● Instructions for the task: Work out how many lines in the records include the word "ElasticNet", then answer with nothing but that number.

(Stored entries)
========
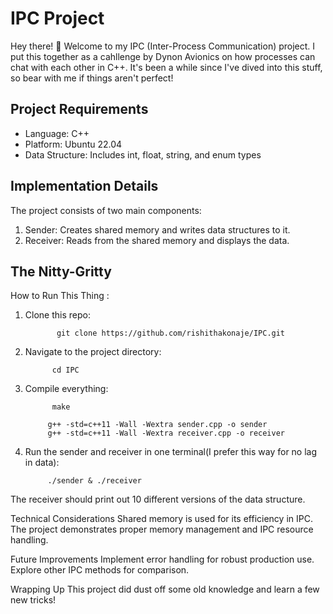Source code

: # IPC Project

Hey there! 👋 Welcome to my IPC (Inter-Process Communication) project. I put this together as a cahllenge by Dynon Avionics on how processes can chat with each other in C++. 
It's been a while since I've dived into this stuff, so bear with me if things aren't perfect!

## Project Requirements

- Language: C++
- Platform: Ubuntu 22.04
- Data Structure: Includes int, float, string, and enum types

## Implementation Details

The project consists of two main components:

1. Sender: Creates shared memory and writes data structures to it.
2. Receiver: Reads from the shared memory and displays the data.

## The Nitty-Gritty

How to Run This Thing : 
1. Clone this repo: 

              git clone https://github.com/rishithakonaje/IPC.git

2. Navigate to the project directory:

             cd IPC

3. Compile everything:

             make

            g++ -std=c++11 -Wall -Wextra sender.cpp -o sender
            g++ -std=c++11 -Wall -Wextra receiver.cpp -o receiver

4. Run the sender and receiver in one terminal(I prefer this way for no lag in data):

            ./sender & ./receiver

The receiver should print out 10 different versions of the data structure.

Technical Considerations
Shared memory is used for its efficiency in IPC.
The project demonstrates proper memory management and IPC resource handling.

Future Improvements
Implement error handling for robust production use.
Explore other IPC methods for comparison.

Wrapping Up
This project did dust off some old knowledge and learn a few new tricks!
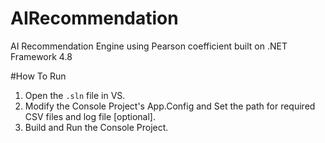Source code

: # AIRecommendation
AI Recommendation Engine using Pearson coefficient built on .NET Framework 4.8

#How To Run

1. Open the `.sln` file in VS.
2. Modify the Console Project's App.Config and Set the path for required CSV files and log file [optional].
3. Build and Run the Console Project.
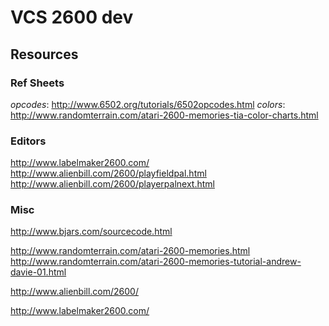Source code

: # VCS 2600 dev


## Resources

### Ref Sheets

*opcodes*: http://www.6502.org/tutorials/6502opcodes.html
*colors*: http://www.randomterrain.com/atari-2600-memories-tia-color-charts.html


### Editors

http://www.labelmaker2600.com/
http://www.alienbill.com/2600/playfieldpal.html
http://www.alienbill.com/2600/playerpalnext.html

### Misc
http://www.bjars.com/sourcecode.html

http://www.randomterrain.com/atari-2600-memories.html
http://www.randomterrain.com/atari-2600-memories-tutorial-andrew-davie-01.html

http://www.alienbill.com/2600/

http://www.labelmaker2600.com/
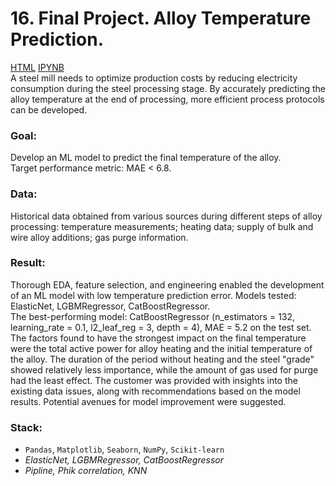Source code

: # 16. Final Project. Alloy Temperature Prediction.
[HTML](link) [IPYNB](link)<br>
A steel mill needs to optimize production costs by reducing electricity consumption during the steel processing stage. By accurately predicting the alloy temperature at the end of processing, more efficient process protocols can be developed.
### Goal: 
Develop an ML model to predict the final temperature of the alloy.<br>
Target performance metric: MAE < 6.8.
### Data: 
Historical data obtained from various sources during different steps of alloy processing: temperature measurements; heating data; supply of bulk and wire alloy additions; gas purge information. 
### Result:
Thorough EDA, feature selection, and engineering enabled the development of an ML model with low temperature prediction error. 
Models tested: ElasticNet, LGBMRegressor, CatBoostRegressor.  
The best-performing model: CatBoostRegressor (n_estimators = 132, learning_rate = 0.1, l2_leaf_reg = 3, depth = 4), MAE = 5.2 on the test set.
The factors found to have the strongest impact on the final temperature were the total active power for alloy heating and the initial temperature of the alloy. The duration of the period without heating and the steel "grade" showed relatively less importance, while the amount of gas used for purge had the least effect.
The customer was provided with insights into the existing data issues, along with recommendations based on the model results. 
Potential avenues for model improvement were suggested.
### Stack:<br>
- `Pandas`, `Matplotlib`, `Seaborn`, `NumPy`, `Scikit-learn`
- *ElasticNet, LGBMRegressor, CatBoostRegressor*
- *Pipline, Phik correlation, KNN*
========
● Result: 2